**THE TASK**
All that is needed is the run of lines from the top of the entries to the line with "- Displays the overall bike usage count.", that line included, repeated exactly and free of pictures.

[Stored data]
____

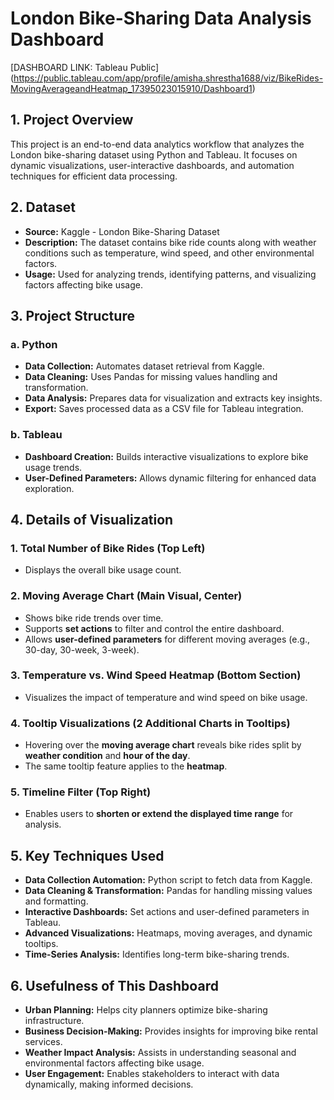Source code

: # London Bike-Sharing Data Analysis Dashboard
[DASHBOARD LINK: Tableau Public] (https://public.tableau.com/app/profile/amisha.shrestha1688/viz/BikeRides-MovingAverageandHeatmap_17395023015910/Dashboard1)

## 1. Project Overview
This project is an end-to-end data analytics workflow that analyzes the London bike-sharing dataset using Python and Tableau. It focuses on dynamic visualizations, user-interactive dashboards, and automation techniques for efficient data processing.

## 2. Dataset
- **Source:** Kaggle - London Bike-Sharing Dataset
- **Description:** The dataset contains bike ride counts along with weather conditions such as temperature, wind speed, and other environmental factors.
- **Usage:** Used for analyzing trends, identifying patterns, and visualizing factors affecting bike usage.

## 3. Project Structure

### a. Python
- **Data Collection:** Automates dataset retrieval from Kaggle.
- **Data Cleaning:** Uses Pandas for missing values handling and transformation.
- **Data Analysis:** Prepares data for visualization and extracts key insights.
- **Export:** Saves processed data as a CSV file for Tableau integration.

### b. Tableau
- **Dashboard Creation:** Builds interactive visualizations to explore bike usage trends.
- **User-Defined Parameters:** Allows dynamic filtering for enhanced data exploration.

## 4. Details of Visualization

### 1. **Total Number of Bike Rides (Top Left)**
   - Displays the overall bike usage count.
   
### 2. **Moving Average Chart (Main Visual, Center)**
   - Shows bike ride trends over time.
   - Supports **set actions** to filter and control the entire dashboard.
   - Allows **user-defined parameters** for different moving averages (e.g., 30-day, 30-week, 3-week).
   
### 3. **Temperature vs. Wind Speed Heatmap (Bottom Section)**
   - Visualizes the impact of temperature and wind speed on bike usage.
   
### 4. **Tooltip Visualizations (2 Additional Charts in Tooltips)**
   - Hovering over the **moving average chart** reveals bike rides split by **weather condition** and **hour of the day**.
   - The same tooltip feature applies to the **heatmap**.
   
### 5. **Timeline Filter (Top Right)**
   - Enables users to **shorten or extend the displayed time range** for analysis.
   
## 5. Key Techniques Used
- **Data Collection Automation:** Python script to fetch data from Kaggle.
- **Data Cleaning & Transformation:** Pandas for handling missing values and formatting.
- **Interactive Dashboards:** Set actions and user-defined parameters in Tableau.
- **Advanced Visualizations:** Heatmaps, moving averages, and dynamic tooltips.
- **Time-Series Analysis:** Identifies long-term bike-sharing trends.

## 6. Usefulness of This Dashboard
- **Urban Planning:** Helps city planners optimize bike-sharing infrastructure.
- **Business Decision-Making:** Provides insights for improving bike rental services.
- **Weather Impact Analysis:** Assists in understanding seasonal and environmental factors affecting bike usage.
- **User Engagement:** Enables stakeholders to interact with data dynamically, making informed decisions.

____

**OUTPUT FOR THIS EXERCISE**
Source code

: # London Bike-Sharing Data Analysis Dashboard
[DASHBOARD LINK: Tableau Public] (https://public.tableau.com/app/profile/amisha.shrestha1688/viz/BikeRides-MovingAverageandHeatmap_17395023015910/Dashboard1)

## 1. Project Overview
This project is an end-to-end data analytics workflow that analyzes the London bike-sharing dataset using Python and Tableau. It focuses on dynamic visualizations, user-interactive dashboards, and automation techniques for efficient data processing.

## 2. Dataset
- **Source:** Kaggle - London Bike-Sharing Dataset
- **Description:** The dataset contains bike ride counts along with weather conditions such as temperature, wind speed, and other environmental factors.
- **Usage:** Used for analyzing trends, identifying patterns, and visualizing factors affecting bike usage.

## 3. Project Structure

### a. Python
- **Data Collection:** Automates dataset retrieval from Kaggle.
- **Data Cleaning:** Uses Pandas for missing values handling and transformation.
- **Data Analysis:** Prepares data for visualization and extracts key insights.
- **Export:** Saves processed data as a CSV file for Tableau integration.

### b. Tableau
- **Dashboard Creation:** Builds interactive visualizations to explore bike usage trends.
- **User-Defined Parameters:** Allows dynamic filtering for enhanced data exploration.

## 4. Details of Visualization

### 1. **Total Number of Bike Rides (Top Left)**
   - Displays the overall bike usage count.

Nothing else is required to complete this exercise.